There is a widely-held belief that the extra income from a bonus — which is not really extra, just a variable aspect of compensation — supposedly bumps them into a higher tax bracket. This, they believe, is bad. They believe that they could potentially owe the government a higher tax rate on all of their income. This is incorrect and represents confusion about how marginal tax rates work.
These misconceptions and the resulting complaints are intensified when the bonus check arrives. Typically, they’ll see a net payment amount representing only a fraction of the gross income listed on their pay stub. This only fuels the anti-bonus fire.
What a Bonus Actually Does to Taxes
For most taxpayers, the IRS treats bonus income the same as regular income. All taxable W-2 income gets added together in one box when you file your federal tax return forms. The same tax rates apply to each dollar shown, whether it came from your 9-to-5, your side hustle, weekend babysitting, or a holiday bonus.
There is a catch, though, and is the reason this confusion runs rampant. While the IRS doesn’t discriminate between regular pay and bonus pay, employers often do.
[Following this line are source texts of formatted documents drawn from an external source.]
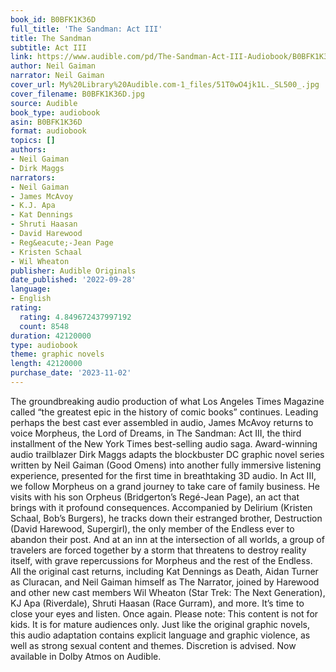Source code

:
 ```yaml
---
book_id: B0BFK1K36D
full_title: 'The Sandman: Act III'
title: The Sandman
subtitle: Act III
link: https://www.audible.com/pd/The-Sandman-Act-III-Audiobook/B0BFK1K36D
author: Neil Gaiman
narrator: Neil Gaiman
cover_url: My%20Library%20Audible.com-1_files/51T0wO4jk1L._SL500_.jpg
cover_filename: B0BFK1K36D.jpg
source: Audible
book_type: audiobook
asin: B0BFK1K36D
format: audiobook
topics: []
authors:
- Neil Gaiman
- Dirk Maggs
narrators:
- Neil Gaiman
- James McAvoy
- K.J. Apa
- Kat Dennings
- Shruti Haasan
- David Harewood
- Reg&eacute;-Jean Page
- Kristen Schaal
- Wil Wheaton
publisher: Audible Originals
date_published: '2022-09-28'
language:
- English
rating:
  rating: 4.849672437997192
  count: 8548
duration: 42120000
type: audiobook
theme: graphic novels
length: 42120000
purchase_date: '2023-11-02'
---
```

The groundbreaking audio production of what Los Angeles Times Magazine called “the greatest epic in the history of comic books” continues. Leading perhaps the best cast ever assembled in audio, James McAvoy returns to voice Morpheus, the Lord of Dreams, in The Sandman: Act III, the third installment of the New York Times best-selling audio saga. Award-winning audio trailblazer Dirk Maggs adapts the blockbuster DC graphic novel series written by Neil Gaiman (Good Omens) into another fully immersive listening experience, presented for the first time in breathtaking 3D audio.
In Act III, we follow Morpheus on a grand journey to take care of family business. He visits with his son Orpheus (Bridgerton’s Regé-Jean Page), an act that brings with it profound consequences. Accompanied by Delirium (Kristen Schaal, Bob’s Burgers), he tracks down their estranged brother, Destruction (David Harewood, Supergirl), the only member of the Endless ever to abandon their post. And at an inn at the intersection of all worlds, a group of travelers are forced together by a storm that threatens to destroy reality itself, with grave repercussions for Morpheus and the rest of the Endless.
All the original cast returns, including Kat Dennings as Death, Aidan Turner as Cluracan, and Neil Gaiman himself as The Narrator, joined by Harewood and other new cast members Wil Wheaton (Star Trek: The Next Generation), KJ Apa (Riverdale), Shruti Haasan (Race Gurram), and more.
It’s time to close your eyes and listen. Once again.
Please note: This content is not for kids. It is for mature audiences only. Just like the original graphic novels, this audio adaptation contains explicit language and graphic violence, as well as strong sexual content and themes. Discretion is advised.
Now available in Dolby Atmos on Audible.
How Employers Calculate Taxes
Employers can choose between two primary methods of withholding federal taxes from bonus or supplemental income. This applies when said “extra” income is given to the employee in a check or direct deposit separate from regular income.
Option 1: The employer may withhold a flat 25% for federal income taxes from the bonus payment. If the employee receives over $1 million in bonus payments in one year, the employer can withhold 25% of the first $1 million in addition to 35% from the amount over $1 million.
Option 2: The employer may add the bonus payment to the most recent regular income payment. They would then determine the standard withholding based on tax tables and the sum of the two payments. Then, subtract the amount already withheld from the most recent regular income payment, and withhold the rest from the bonus.
*Option 3: The employer may base withholding on the sum of the bonus and regular pay using the standard withholding tables. *This option is for employers who choose to combine bonus compensation with regular compensation in one payment, check or direct deposit, without any differentiation between the two types of income.
Regardless of the method the employer chooses, bonus income and regular income are grouped together when you file your taxes. The IRS will refund any overpayment and will collect any underpayment.
One interesting exception to the rule of bonuses being taxed the same as all other income applies to hedge fund and other investment managers. This type of income is known as carried interest. Investment managers often take their bonuses from investment gains, and these can be taxed at the long-term capital gains rate of 15%. This rate is usually significantly lower than their marginal tax rates.
My Final Advice
Don’t be afraid of earning that bonus or more money in general. Your employer might withhold more of the check for taxes than you’re used to, but it will even out when you file your taxes.
Published or updated December 2, 2016.